TASK DESCRIPTION: From top to bottom, restate the entries below word for word.

RECORDS FOR THIS EXERCISE:
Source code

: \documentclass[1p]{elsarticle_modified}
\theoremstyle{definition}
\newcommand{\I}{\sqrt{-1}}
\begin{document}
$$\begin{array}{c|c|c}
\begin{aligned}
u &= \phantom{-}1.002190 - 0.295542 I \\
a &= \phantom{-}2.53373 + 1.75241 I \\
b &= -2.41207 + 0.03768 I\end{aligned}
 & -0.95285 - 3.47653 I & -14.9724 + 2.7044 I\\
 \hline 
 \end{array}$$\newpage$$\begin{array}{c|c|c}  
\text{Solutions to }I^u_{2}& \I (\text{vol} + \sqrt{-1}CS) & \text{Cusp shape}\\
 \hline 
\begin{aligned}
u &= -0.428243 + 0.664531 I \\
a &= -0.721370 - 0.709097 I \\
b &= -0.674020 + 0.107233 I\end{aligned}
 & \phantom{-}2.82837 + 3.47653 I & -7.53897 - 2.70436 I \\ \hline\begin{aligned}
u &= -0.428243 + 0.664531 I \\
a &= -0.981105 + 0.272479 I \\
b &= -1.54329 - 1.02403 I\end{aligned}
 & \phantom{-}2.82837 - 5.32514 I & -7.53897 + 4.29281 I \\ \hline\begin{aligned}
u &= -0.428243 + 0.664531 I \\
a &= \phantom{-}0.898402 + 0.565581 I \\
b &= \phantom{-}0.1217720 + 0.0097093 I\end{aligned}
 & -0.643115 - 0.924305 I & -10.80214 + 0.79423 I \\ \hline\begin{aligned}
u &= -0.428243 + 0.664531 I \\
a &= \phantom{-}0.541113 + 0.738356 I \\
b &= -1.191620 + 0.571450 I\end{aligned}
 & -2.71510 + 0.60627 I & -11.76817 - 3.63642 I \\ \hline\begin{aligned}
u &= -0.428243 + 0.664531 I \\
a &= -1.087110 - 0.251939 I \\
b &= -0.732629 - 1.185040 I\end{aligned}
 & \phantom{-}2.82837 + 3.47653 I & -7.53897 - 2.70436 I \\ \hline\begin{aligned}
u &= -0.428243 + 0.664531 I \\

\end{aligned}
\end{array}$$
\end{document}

WRITTEN ANSWER:
Source code

: \documentclass[1p]{elsarticle_modified}
\theoremstyle{definition}
\newcommand{\I}{\sqrt{-1}}
\begin{document}
$$\begin{array}{c|c|c}
\begin{aligned}
u &= \phantom{-}1.002190 - 0.295542 I \\
a &= \phantom{-}2.53373 + 1.75241 I \\
b &= -2.41207 + 0.03768 I\end{aligned}
 & -0.95285 - 3.47653 I & -14.9724 + 2.7044 I\\
 \hline 
 \end{array}$$\newpage$$\begin{array}{c|c|c}  
\text{Solutions to }I^u_{2}& \I (\text{vol} + \sqrt{-1}CS) & \text{Cusp shape}\\
 \hline 
\begin{aligned}
u &= -0.428243 + 0.664531 I \\
a &= -0.721370 - 0.709097 I \\
b &= -0.674020 + 0.107233 I\end{aligned}
 & \phantom{-}2.82837 + 3.47653 I & -7.53897 - 2.70436 I \\ \hline\begin{aligned}
u &= -0.428243 + 0.664531 I \\
a &= -0.981105 + 0.272479 I \\
b &= -1.54329 - 1.02403 I\end{aligned}
 & \phantom{-}2.82837 - 5.32514 I & -7.53897 + 4.29281 I \\ \hline\begin{aligned}
u &= -0.428243 + 0.664531 I \\
a &= \phantom{-}0.898402 + 0.565581 I \\
b &= \phantom{-}0.1217720 + 0.0097093 I\end{aligned}
 & -0.643115 - 0.924305 I & -10.80214 + 0.79423 I \\ \hline\begin{aligned}
u &= -0.428243 + 0.664531 I \\
a &= \phantom{-}0.541113 + 0.738356 I \\
b &= -1.191620 + 0.571450 I\end{aligned}
 & -2.71510 + 0.60627 I & -11.76817 - 3.63642 I \\ \hline\begin{aligned}
u &= -0.428243 + 0.664531 I \\
a &= -1.087110 - 0.251939 I \\
b &= -0.732629 - 1.185040 I\end{aligned}
 & \phantom{-}2.82837 + 3.47653 I & -7.53897 - 2.70436 I \\ \hline\begin{aligned}
u &= -0.428243 + 0.664531 I \\

\end{aligned}
\end{array}$$
\end{document}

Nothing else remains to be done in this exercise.